OSDev.org

Posted: **Tue Jun 20, 2006 9:26 am**

This isn't for any practical application, it's just a question for interest.

In the Intel manuals, it details various steps which should be taken if code is self-modifying. These can be easily implemented in assembly. However, do compilers make any attempts to recognise that you're writing self-modifying code and account for this? Obviously there are cases where it can't tell, but if you do:

Code: Select all

void f(void)
{
    unsigned short *smc = (unsigned short*) (void*) &f2;
    // Write something to that address (in this case, UD2 instruction)
    *smc = 0x0B0F;
    // ^-- This will (I imagine?) probably segfault except in some circumstances (like kernel code?)
    f2();
    // ^-- Should generate invalid-opcode exception

Then it's quite clear that you're calling memory which has been modified. This is actually a really poor example, because I'm guessing the processor's caches wouldn't have a problem here - but it gets the general principle across.

I'm guessing the answer is 'No' and that it will conceivably throw a warning (at least), but I'm just curious (and don't have a compiler to hand here).

Posted: **Tue Jun 20, 2006 10:13 am**

Since you are technically speaking relying on undefined behaviour of your C compiler, it will not help you.

You will have to manually take care of everything. Inline assembly can help with this ofcourse.

That said, self-modifying code isn't such a huge problem, unless you try to local modifications to the code you are currently executing. If you generate new blocks of code at runtime, then call that after it's ready, there shouldn't be that many problems.

If you try to do something clever like branch out of an inner loop by adding a jump instruction in the middle of the loop, then you are going to hit problems.

I guess the main problem here is that nobody likes to implement superscalar processors which deal with modifications to instructions they've already decoded and scheduled and which might be currently executing. If one bothers to detect that, the only reasonable thing to do would be clearing the whole pipeline, and the performance hit for doing that is quite nasty.

I'm not sure if there are futher issues with instruction cache, but I'd guess the processors deal with that one properly (I might be wrong though). In any case, if you don't modify the code you are currently executing, then the memory you are modifying is just data, until you branch into it, so for practical purposes it need not be considered as "self-modifying" in the sense of causing problems with processor.

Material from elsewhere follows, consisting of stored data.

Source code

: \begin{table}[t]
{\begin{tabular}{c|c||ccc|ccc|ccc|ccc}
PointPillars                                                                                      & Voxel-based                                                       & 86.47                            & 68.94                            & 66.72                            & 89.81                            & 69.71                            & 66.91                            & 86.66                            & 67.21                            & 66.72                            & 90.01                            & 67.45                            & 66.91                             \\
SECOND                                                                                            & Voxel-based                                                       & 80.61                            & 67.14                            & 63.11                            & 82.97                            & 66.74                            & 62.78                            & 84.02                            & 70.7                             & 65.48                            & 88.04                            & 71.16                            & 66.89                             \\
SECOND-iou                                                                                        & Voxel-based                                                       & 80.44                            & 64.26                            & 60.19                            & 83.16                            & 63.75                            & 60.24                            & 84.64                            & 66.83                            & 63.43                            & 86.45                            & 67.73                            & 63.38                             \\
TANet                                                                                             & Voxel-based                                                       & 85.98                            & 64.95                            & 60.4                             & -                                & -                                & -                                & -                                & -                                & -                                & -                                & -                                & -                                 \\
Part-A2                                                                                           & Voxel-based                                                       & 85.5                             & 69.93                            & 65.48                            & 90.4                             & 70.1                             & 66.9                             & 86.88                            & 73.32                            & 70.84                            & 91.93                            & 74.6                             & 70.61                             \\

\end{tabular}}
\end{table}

If you need to generate code that you then immediately need to jump into, then consider using inline-assembly for the necessary syncronization or whatever.

Posted: **Tue Jun 20, 2006 10:37 am**

i'd say if you try to mess self-modifying code with a high-level compiler, you're about to face big issues. You should at least rely on a sort of processor-abstraction library to notify the system some code has changed, and you're probably better to have the modifiable code written in assembly rather than in HLL.

On the other side, there are many cases where you see program writing programs and directly running them: just-in-time interpreters/compiler. Still, in that case, the global environment is designed to face such issues (or at least it should be

)

Posted: **Tue Jun 20, 2006 9:06 pm**

Midas wrote: However, do compilers make any attempts to recognise that you're writing self-modifying code and account for this?

I don't think latest C compilers have brains of thier own yet.

But you never know.. it depends on how advance is the compiler, which the question is more compiler specific then generic. The code you given here makes it quite hard for the compiler to detect its self modifying code with type casts. Perhaps though, the feature is more common on higher languages that is typesafe. If the compiler can detect self modifying code I would imagine that compile time would be long, having to search through the address region of any code on every occurance of data being modified. To make things more complicated, what if you have external assembly function that uses data and code in the same segment?

edit: To think of it, I think its probably impossible for a C compiler to detect a self modifying code since compilers only deal with symbols. I dont see it possible to be detected at compile time anyway. It may seem a linker can detect this, however they arn't exactly smart enough to figure what is going on in the code after its already been compiled.

Posted: **Wed Jun 21, 2006 9:45 am**

Thanks for the informative replies, guys. I was aware that doing it in an HLL was a bad idea, but was just curious.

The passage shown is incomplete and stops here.